Concerning the interpretation of the various agreements, the jury found that under the Bonus Agreement's formula for calculating Carbona's share of the sale proceeds, Carbona and the companies did not agree "to exclude intercompany payables owed to Humanetics, II, if any, from the total amount of corporate liabilities to be deducted from the total amount of corporate assets of CH Medical, Inc. and its subsidiaries in calculating Carbona's 25% share of the sale proceeds."

On the companies' causes of action, the jury found Carbona breached the Bonus Agreement by not including the liability to Humanetics in the calculation of the At Closing Bonus. The jury also found he breached his fiduciary duty to the companies and committed fraud. The court submitted a single damages issue on breach of contract, breach of fiduciary duty, and fraud, and the jury determined Carbona received $1,427,000 in excess of his twenty-five percent share of the sale proceeds.

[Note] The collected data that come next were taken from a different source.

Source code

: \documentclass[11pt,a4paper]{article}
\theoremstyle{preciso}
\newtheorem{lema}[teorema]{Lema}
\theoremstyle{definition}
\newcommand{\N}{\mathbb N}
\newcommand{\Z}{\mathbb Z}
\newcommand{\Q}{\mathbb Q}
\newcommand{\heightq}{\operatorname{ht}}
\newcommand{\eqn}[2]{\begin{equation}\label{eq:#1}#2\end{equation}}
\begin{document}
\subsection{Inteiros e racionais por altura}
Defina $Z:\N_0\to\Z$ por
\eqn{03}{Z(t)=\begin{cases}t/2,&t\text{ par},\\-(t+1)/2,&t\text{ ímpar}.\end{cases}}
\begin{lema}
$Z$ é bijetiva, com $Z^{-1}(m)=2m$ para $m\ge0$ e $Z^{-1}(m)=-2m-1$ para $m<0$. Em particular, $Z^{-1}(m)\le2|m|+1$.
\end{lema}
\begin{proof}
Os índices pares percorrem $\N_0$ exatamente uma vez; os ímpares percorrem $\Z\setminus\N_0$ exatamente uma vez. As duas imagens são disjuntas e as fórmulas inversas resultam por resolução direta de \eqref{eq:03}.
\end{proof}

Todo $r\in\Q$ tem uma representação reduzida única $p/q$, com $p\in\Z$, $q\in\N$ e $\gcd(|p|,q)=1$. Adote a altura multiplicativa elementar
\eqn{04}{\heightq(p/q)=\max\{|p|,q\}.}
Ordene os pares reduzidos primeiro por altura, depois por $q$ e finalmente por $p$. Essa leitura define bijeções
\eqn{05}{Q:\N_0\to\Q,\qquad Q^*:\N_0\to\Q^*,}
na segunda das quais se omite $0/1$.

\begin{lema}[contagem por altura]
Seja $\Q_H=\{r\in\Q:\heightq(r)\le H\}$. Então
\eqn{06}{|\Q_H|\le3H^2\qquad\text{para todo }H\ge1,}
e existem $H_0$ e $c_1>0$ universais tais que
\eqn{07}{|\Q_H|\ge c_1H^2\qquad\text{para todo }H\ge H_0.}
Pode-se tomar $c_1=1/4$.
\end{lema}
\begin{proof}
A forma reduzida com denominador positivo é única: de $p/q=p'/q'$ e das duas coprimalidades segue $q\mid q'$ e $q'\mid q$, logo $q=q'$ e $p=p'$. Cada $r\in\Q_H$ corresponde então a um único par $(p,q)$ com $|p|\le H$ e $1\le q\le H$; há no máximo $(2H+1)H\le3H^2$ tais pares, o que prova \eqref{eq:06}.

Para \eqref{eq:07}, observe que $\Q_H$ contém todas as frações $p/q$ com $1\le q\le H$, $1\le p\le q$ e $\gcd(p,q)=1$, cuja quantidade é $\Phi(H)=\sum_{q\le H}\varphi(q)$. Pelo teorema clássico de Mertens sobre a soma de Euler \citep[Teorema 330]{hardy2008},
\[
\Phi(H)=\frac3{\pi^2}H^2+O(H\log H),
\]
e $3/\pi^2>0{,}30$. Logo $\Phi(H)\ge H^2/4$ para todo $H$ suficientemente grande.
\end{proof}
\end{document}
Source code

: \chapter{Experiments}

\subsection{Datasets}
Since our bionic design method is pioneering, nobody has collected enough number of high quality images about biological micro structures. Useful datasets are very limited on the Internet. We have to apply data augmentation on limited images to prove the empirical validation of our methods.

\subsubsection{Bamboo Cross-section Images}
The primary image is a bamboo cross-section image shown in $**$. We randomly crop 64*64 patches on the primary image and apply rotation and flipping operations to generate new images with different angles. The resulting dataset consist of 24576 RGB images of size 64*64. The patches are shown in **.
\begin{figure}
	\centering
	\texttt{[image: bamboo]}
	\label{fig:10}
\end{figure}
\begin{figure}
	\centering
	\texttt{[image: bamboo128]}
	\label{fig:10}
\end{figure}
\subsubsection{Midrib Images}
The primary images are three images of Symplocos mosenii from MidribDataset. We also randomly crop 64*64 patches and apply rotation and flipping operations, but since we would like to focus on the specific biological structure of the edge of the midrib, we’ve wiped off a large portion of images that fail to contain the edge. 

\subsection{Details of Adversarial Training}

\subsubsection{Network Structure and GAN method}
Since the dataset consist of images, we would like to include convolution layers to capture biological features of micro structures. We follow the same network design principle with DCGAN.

The jury also found Carbona breached the Bonus Agreement by not paying his one-fourth share of the post-closing expenses, which the jury found amounted to $796,000. The trial court's judgment awarded the companies $2,223,000 for breach of contract, rendered a take-nothing judgment on the companies' fraud and breach-of-fiduciary-duty claims, and rendered a take-nothing judgment on Carbona's breach of contract claim. The court also awarded the companies their attorney's fees.

BREACH OF CONTRACT

In his first issue, Carbona asserts he did not breach the Bonus Agreement in his calculation of the At Closing bonus. The parties' dispute concerns the place of the $7,620,463 intercompany liability of CH Medical to Humanetics in the distribution of the sale proceeds.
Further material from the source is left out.